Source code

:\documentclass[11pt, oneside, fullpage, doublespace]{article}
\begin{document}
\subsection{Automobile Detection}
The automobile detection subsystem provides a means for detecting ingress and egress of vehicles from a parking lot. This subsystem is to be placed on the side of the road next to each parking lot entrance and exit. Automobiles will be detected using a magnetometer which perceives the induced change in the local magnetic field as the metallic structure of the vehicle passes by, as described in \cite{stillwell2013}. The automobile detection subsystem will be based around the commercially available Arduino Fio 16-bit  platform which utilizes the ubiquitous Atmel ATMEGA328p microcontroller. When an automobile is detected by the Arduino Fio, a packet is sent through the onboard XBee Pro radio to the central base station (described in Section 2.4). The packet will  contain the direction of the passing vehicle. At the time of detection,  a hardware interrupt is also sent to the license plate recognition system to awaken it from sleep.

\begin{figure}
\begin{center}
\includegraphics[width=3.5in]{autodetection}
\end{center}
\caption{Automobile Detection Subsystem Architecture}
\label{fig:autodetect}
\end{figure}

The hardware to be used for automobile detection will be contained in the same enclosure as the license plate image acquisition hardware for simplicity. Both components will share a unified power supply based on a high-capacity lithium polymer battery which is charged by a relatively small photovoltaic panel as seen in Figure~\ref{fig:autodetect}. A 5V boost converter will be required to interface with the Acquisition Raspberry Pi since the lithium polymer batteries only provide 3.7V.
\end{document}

---

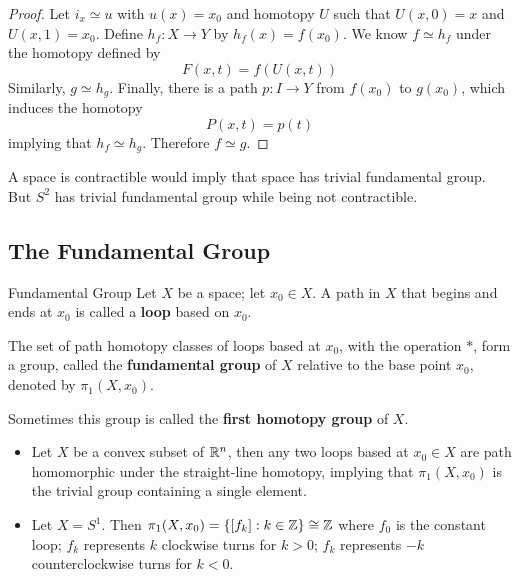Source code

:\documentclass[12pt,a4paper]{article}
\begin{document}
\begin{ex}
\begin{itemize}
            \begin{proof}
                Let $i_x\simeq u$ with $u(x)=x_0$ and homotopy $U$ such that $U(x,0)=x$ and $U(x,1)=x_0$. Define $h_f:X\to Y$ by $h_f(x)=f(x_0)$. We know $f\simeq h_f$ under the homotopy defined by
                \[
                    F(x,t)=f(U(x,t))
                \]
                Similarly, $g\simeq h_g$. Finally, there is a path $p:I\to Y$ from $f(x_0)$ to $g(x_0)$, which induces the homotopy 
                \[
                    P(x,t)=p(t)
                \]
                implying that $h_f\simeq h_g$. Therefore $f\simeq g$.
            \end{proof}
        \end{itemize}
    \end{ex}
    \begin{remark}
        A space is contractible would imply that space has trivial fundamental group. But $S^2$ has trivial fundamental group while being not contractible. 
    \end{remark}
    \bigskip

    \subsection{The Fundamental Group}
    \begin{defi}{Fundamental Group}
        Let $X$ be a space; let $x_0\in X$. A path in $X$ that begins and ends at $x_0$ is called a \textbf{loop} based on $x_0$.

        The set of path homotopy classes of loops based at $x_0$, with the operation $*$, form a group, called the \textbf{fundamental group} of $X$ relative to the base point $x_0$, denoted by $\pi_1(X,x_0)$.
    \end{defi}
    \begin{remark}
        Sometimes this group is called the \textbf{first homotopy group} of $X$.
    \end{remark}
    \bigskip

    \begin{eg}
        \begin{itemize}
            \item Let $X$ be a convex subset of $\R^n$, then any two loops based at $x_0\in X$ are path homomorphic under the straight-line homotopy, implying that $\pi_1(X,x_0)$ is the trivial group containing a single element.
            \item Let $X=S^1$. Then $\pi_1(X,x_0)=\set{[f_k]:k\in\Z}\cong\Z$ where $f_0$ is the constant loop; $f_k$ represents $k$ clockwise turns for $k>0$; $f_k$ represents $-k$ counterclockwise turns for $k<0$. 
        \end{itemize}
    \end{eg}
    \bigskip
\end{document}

● **Work task**
Going back over the entries above, copy word for word every line from the one that has "P(x,t)=p(t)" on through the one that has "a single element.".

● **Response below**
                    P(x,t)=p(t)
                \]
                implying that $h_f\simeq h_g$. Therefore $f\simeq g$.
            \end{proof}
        \end{itemize}
    \end{ex}
    \begin{remark}
        A space is contractible would imply that space has trivial fundamental group. But $S^2$ has trivial fundamental group while being not contractible. 
    \end{remark}
    \bigskip

    \subsection{The Fundamental Group}
    \begin{defi}{Fundamental Group}
        Let $X$ be a space; let $x_0\in X$. A path in $X$ that begins and ends at $x_0$ is called a \textbf{loop} based on $x_0$.

        The set of path homotopy classes of loops based at $x_0$, with the operation $*$, form a group, called the \textbf{fundamental group} of $X$ relative to the base point $x_0$, denoted by $\pi_1(X,x_0)$.
    \end{defi}
    \begin{remark}
        Sometimes this group is called the \textbf{first homotopy group} of $X$.
    \end{remark}
    \bigskip

    \begin{eg}
        \begin{itemize}
            \item Let $X$ be a convex subset of $\R^n$, then any two loops based at $x_0\in X$ are path homomorphic under the straight-line homotopy, implying that $\pi_1(X,x_0)$ is the trivial group containing a single element.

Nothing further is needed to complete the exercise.